Liam beralih pandang, berusaha tenang dan biasa saja. "Aku juga salah."
"Aku sudah memaafkanmu."
Ia melirik sang istri yang tersenyum simpul kemudian menarik tatapan menuju ke arah lain. Terjadi keheningan sebentar sampai Liora memberanikan diri untuk mengulurkan dasi dari tangan guna merebut atensi suami.
"Pakai dasi ini, sepertinya cocok dengan setelan kerjamu."

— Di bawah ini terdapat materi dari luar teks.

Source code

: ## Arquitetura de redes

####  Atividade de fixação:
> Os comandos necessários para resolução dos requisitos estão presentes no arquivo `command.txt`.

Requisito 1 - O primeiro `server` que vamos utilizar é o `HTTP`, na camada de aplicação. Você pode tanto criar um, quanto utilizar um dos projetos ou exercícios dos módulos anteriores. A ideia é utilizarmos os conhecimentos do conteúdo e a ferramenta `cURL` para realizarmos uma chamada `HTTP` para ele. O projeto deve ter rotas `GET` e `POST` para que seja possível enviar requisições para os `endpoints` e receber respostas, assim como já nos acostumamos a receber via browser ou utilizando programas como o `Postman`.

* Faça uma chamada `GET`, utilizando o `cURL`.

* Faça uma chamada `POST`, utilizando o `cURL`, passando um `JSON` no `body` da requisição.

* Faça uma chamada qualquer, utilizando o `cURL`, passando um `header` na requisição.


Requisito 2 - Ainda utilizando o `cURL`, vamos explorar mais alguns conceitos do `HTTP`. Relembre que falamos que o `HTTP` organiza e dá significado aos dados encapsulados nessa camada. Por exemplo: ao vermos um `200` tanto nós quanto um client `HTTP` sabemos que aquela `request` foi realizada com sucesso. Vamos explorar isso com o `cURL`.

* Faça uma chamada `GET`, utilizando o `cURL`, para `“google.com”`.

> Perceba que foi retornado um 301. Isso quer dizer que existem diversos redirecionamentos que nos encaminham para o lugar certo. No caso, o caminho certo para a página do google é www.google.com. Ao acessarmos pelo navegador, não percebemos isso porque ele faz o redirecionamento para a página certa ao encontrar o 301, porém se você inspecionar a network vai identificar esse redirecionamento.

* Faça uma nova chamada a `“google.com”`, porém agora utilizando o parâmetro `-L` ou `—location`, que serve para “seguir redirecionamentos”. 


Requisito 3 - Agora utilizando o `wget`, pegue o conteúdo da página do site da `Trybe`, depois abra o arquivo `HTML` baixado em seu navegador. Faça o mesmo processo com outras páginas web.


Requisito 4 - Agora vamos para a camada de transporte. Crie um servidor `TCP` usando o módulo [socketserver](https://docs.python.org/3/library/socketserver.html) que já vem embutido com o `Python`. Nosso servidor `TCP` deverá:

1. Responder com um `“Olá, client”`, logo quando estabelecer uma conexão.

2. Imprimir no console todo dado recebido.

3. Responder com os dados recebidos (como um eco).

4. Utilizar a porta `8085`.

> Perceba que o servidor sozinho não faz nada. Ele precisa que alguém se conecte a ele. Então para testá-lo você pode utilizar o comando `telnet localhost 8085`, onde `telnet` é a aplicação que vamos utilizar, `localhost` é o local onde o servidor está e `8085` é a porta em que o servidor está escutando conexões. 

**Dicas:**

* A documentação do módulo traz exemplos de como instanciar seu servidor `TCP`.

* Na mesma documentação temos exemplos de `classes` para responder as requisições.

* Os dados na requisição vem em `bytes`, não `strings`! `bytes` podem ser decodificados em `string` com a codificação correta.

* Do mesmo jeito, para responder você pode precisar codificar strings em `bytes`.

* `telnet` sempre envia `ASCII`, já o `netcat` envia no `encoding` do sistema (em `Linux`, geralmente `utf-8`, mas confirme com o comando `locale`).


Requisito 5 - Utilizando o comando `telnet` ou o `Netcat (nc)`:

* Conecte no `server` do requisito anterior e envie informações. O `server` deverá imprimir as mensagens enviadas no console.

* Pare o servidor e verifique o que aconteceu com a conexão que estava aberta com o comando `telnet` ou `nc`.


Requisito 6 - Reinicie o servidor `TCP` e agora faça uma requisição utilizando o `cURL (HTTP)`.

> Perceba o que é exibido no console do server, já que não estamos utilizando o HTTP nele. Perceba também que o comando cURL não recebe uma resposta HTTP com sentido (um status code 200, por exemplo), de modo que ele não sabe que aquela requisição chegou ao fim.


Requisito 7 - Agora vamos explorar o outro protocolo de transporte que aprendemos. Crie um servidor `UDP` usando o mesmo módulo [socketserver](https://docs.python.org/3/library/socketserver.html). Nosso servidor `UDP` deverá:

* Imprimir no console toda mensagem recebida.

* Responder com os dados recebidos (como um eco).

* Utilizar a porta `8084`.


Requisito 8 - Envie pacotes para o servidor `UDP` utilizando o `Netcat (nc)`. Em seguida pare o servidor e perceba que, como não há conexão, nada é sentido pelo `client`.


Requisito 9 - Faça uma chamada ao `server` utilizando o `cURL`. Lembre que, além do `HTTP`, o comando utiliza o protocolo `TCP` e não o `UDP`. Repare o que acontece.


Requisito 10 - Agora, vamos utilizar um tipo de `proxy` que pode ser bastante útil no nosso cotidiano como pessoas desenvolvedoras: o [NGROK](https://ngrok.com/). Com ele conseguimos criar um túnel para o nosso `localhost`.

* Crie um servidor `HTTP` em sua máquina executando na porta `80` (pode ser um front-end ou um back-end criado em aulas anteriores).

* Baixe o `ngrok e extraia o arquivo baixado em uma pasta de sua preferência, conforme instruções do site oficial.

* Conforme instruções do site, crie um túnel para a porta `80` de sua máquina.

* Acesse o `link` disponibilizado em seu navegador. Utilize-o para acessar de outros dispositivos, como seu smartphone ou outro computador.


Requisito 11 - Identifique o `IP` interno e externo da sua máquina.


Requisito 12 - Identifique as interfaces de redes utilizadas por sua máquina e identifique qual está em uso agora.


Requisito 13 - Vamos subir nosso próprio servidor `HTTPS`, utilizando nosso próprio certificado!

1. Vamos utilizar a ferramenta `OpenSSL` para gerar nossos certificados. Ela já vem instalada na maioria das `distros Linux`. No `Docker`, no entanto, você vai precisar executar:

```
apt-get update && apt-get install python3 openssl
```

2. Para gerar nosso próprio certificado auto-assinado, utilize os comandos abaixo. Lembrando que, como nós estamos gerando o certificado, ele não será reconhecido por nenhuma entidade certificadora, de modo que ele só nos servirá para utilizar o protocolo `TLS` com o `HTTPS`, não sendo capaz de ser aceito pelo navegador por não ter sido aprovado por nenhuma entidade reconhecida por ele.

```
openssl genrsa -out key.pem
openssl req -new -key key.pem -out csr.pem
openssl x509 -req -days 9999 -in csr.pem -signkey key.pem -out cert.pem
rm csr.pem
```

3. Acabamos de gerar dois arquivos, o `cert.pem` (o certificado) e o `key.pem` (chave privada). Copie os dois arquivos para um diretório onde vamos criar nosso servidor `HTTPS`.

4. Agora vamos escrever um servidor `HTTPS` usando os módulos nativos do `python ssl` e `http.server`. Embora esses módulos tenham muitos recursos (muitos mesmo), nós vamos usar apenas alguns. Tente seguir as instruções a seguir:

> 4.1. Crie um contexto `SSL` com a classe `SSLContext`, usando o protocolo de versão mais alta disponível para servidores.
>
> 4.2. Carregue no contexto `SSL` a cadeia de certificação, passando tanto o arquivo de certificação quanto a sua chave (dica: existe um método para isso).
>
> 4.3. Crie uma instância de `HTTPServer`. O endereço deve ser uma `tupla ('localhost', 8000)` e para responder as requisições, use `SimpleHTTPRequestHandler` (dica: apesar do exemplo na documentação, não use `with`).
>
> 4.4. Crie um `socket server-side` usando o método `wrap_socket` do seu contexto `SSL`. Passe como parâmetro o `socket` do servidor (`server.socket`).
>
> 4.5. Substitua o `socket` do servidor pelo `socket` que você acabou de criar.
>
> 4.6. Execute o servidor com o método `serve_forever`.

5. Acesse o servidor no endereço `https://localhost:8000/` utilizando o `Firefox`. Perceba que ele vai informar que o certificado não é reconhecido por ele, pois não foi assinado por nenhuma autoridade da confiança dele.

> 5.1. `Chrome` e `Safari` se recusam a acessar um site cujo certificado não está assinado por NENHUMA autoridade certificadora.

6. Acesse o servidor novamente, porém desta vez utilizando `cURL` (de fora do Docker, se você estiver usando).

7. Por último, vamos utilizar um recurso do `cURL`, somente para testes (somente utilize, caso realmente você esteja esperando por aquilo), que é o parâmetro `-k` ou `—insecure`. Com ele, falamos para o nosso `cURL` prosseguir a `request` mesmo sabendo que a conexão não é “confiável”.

Liam menatap barang tersebut dan mengambilnya perlahan. Tanpa melihat Liora yang sudah tersenyum, pipinya memerah.
Detik kemudian Liam melangkah menuju kamar mandi begitu saja. Meninggalkan Liora yang menatap dengan sumringah, meskipun pria itu tidak tersenyum. Liora tetap senang karena Liam bersikap sedikit peduli.
"Bukan dia, tapi kenapa menungguku sampai pagi dengan genggaman tangan?"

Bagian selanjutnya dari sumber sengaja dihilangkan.